Work to be completed: In the records below, tally every line containing "xrightarrow". Report only the total.

(Stored data)
• • • • •

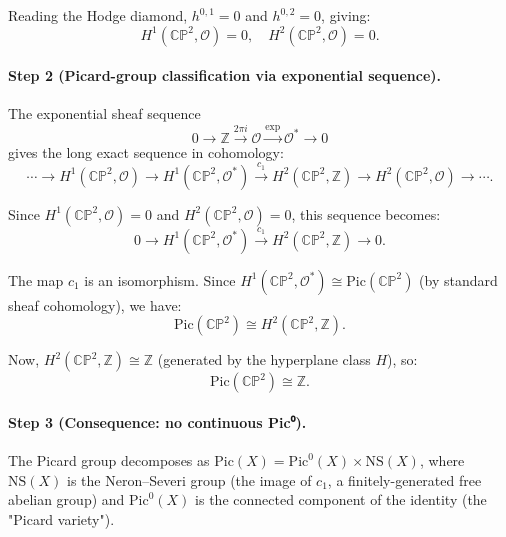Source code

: Reading the Hodge diamond, $h^{0,1} = 0$ and $h^{0,2} = 0$, giving:
\begin{equation}
H^1(\mathbb{CP}^2, \mathcal{O}) = 0, \quad H^2(\mathbb{CP}^2, \mathcal{O}) = 0.
\end{equation}

\paragraph{Step 2 (Picard-group classification via exponential sequence).}
The exponential sheaf sequence
\begin{equation}
0 \to \mathbb{Z} \xrightarrow{2\pi i} \mathcal{O} \xrightarrow{\exp} \mathcal{O}^*
\to 0
\end{equation}
gives the long exact sequence in cohomology:
\begin{equation}
\cdots \to H^1(\mathbb{CP}^2, \mathcal{O}) \to H^1(\mathbb{CP}^2, \mathcal{O}^*)
\xrightarrow{c_1} H^2(\mathbb{CP}^2, \mathbb{Z}) \to H^2(\mathbb{CP}^2, \mathcal{O})
\to \cdots.
\end{equation}

Since $H^1(\mathbb{CP}^2, \mathcal{O}) = 0$ and $H^2(\mathbb{CP}^2, \mathcal{O}) = 0$,
this sequence becomes:
\begin{equation}
0 \to H^1(\mathbb{CP}^2, \mathcal{O}^*) \xrightarrow{c_1} H^2(\mathbb{CP}^2, \mathbb{Z})
\to 0.
\end{equation}

The map $c_1$ is an isomorphism. Since $H^1(\mathbb{CP}^2, \mathcal{O}^*) \cong
\mathrm{Pic}(\mathbb{CP}^2)$ (by standard sheaf cohomology), we have:
\begin{equation}
\mathrm{Pic}(\mathbb{CP}^2) \cong H^2(\mathbb{CP}^2, \mathbb{Z}).
\end{equation}

Now, $H^2(\mathbb{CP}^2, \mathbb{Z}) \cong \mathbb{Z}$ (generated by the hyperplane
class $H$), so:
\begin{equation}
\mathrm{Pic}(\mathbb{CP}^2) \cong \mathbb{Z}.
\end{equation}

\paragraph{Step 3 (Consequence: no continuous Pic⁰).}
The Picard group decomposes as $\mathrm{Pic}(X) = \mathrm{Pic}^0(X) \times
\mathrm{NS}(X)$, where $\mathrm{NS}(X)$ is the Neron–Severi group (the image
of $c_1$, a finitely-generated free abelian group) and $\mathrm{Pic}^0(X)$ is the
connected component of the identity (the "Picard variety").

• • • • •

Answer section: 3